1. Superman : Suara Perlindungan Tanaman, Vol.2.,No.2.,2012
TUNGAU KUNING TEH Polyphagotarsonemus latus (Banks) (ACARI: TARSONEMIDAE):
PADA BERBAGAI POLA TANAM WIJEN
Andi Muhammad Amir1), R. D. Puspitarini2), Ludji P. Astuti2)
1) Balai Penelitian Tanaman Pemanis dan Serat Malang
2) Fakultas Pertanian Universitas Brawijaya Malang
E-mail: andimohamir@yahoo.co.id
ABSTRAK
Pola tanam wijen selama ini umumnya secara monokultur. Pola tanam ini cukup menguntungkan, tetapi berdampak
pada minimnya keragaman agen hayati yang berperan menghambat laju perkembangan hama secara alami. Pola
tanam tumpangsari salah satu alternatif meningkatkan kekayaan agen hayati karena mempunyai tingkat keragaman
vegetasi yang lebih tinggi dan stabil. Penelitian tungau teh kuning Polyphagotarsonemus latus (Banks) (Acari;
Tarsonemidae): fluktuasi populasi dan musuh alaminya pada berbagai pola tanam wijen telah dilaksanakan di Kebun
Percobaan Sumberejo, Bojonegoro, Jawa Timur dan Laboratorium Hama Balai Penelitian Tanaman Tembakau dan
Serat (BALITTAS) Malang mulai bulan Juli sampai dengan September 2007, bertujuan untuk mengetahui fluktuasi
populasi TKT, populasi musuh alami dan intensitas kerusakannya. Pola tanam terdiri atas 3 (tiga) macam, yaitu 1) pola
tanam wijen (Sbr-4) monokultur, 2) pola tanam tumpangsari wijen dengan kacang hijau (Betek) dan 3) pola tanam
tumpangsari wijen dengan jagung (Hibrida). Hasil penelitian menunjukkan bahwa, perbedaan pola tanam pada
tanaman wijen tidak berpengaruh terhadap populasi, musuh alami TKT dan intensitas kerusakan tanaman. Puncak
populasi tertinggi TKT pada tanaman wijen terjadi pada pola tanam monokultur wijen, kemudian berturut-turut
tumpangsari wijen dengan kacang hijau dan tumpangsari wijen dengan jagung masing-masing 4481, 3240, dan 3808
ekor dengan intensitas kerusakan tanaman masing-masing 38,85%, 35,50% dan 26,35%. Musuh alami TKT yang
ditemukan yaitu Amblyseius sp. (Phytoseiidae) dan serangga predator Stethorus (Coleoptera; Coccinellidae).

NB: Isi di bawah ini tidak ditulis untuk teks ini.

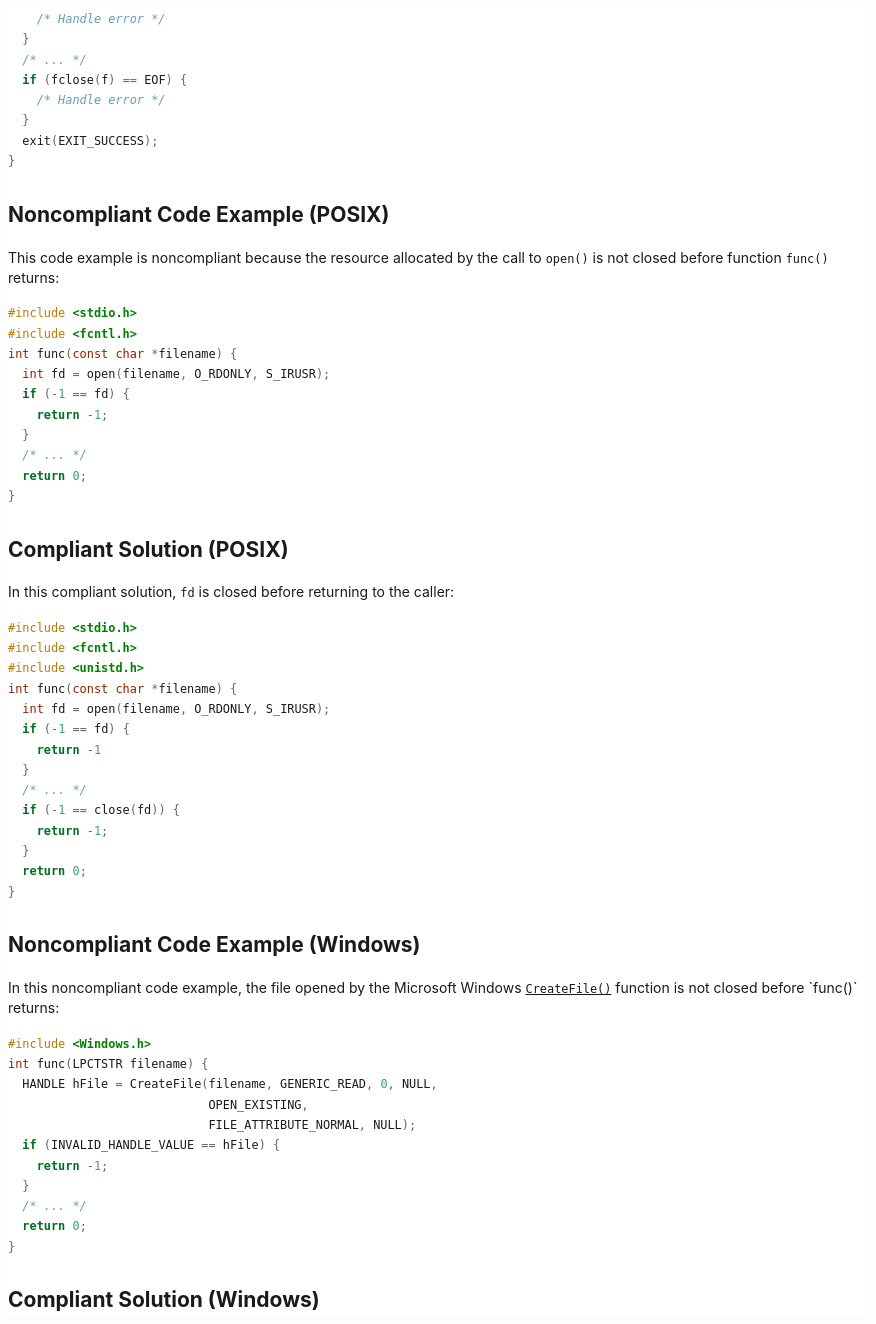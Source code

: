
 ``` c
    /* Handle error */
  }
  /* ... */
  if (fclose(f) == EOF) {
    /* Handle error */
  }
  exit(EXIT_SUCCESS);
}
```
## Noncompliant Code Example (POSIX)
This code example is noncompliant because the resource allocated by the call to `open()` is not closed before function `func()` returns:
``` c
#include <stdio.h>
#include <fcntl.h>
int func(const char *filename) {
  int fd = open(filename, O_RDONLY, S_IRUSR);
  if (-1 == fd) {
    return -1;
  }
  /* ... */
  return 0;
}
```
## Compliant Solution (POSIX)
In this compliant solution, `fd` is closed before returning to the caller:
``` c
#include <stdio.h>
#include <fcntl.h>
#include <unistd.h>
int func(const char *filename) {
  int fd = open(filename, O_RDONLY, S_IRUSR);
  if (-1 == fd) {
    return -1
  }
  /* ... */
  if (-1 == close(fd)) {
    return -1;
  }
  return 0;
}
```
## Noncompliant Code Example (Windows)
In this noncompliant code example, the file opened by the Microsoft Windows [`CreateFile()`](http://msdn.microsoft.com/en-us/library/windows/desktop/aa363858(v=vs.85).aspx) function is not closed before `func()` returns:
``` c
#include <Windows.h>
int func(LPCTSTR filename) {
  HANDLE hFile = CreateFile(filename, GENERIC_READ, 0, NULL,
                            OPEN_EXISTING,
                            FILE_ATTRIBUTE_NORMAL, NULL);
  if (INVALID_HANDLE_VALUE == hFile) {
    return -1;
  }
  /* ... */
  return 0;
}
```
## Compliant Solution (Windows)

Kata kunci: Tungau Kuning Teh Polyphagotarsonemus latus (Banks.) dan pola tanam.
ABSTRACT
Sesame cropping pattern has been generally in a monoculture. Cropping pattern is quite profitable, but the lack of
impact on biodiversity that contribute hamper the pace of development of pests naturally. Intercropping cropping
pattern one of the alternatives increase the wealth of biological agents because it has the level of a higher diversity of
vegetation and stable. Yellow tea mite Polyphagotarsonemus latus (Banks.) (Acari; Tarsonemidae) research:
fluktuations in the population and its natural enemy in a variety of sesame cropping pattern was conducted at the
experimental Sumberejo, Bojonegoro, East Java and Entomological Laboratory Indonesian Tobacco and Fibre Crops
Research Institute (IToFCRI) Malang, starting in July to September 2007, aims to determine the population
fluctuations, a natural enemy populations and the intensity of the damage. Cropping pattern consists of 3 (three)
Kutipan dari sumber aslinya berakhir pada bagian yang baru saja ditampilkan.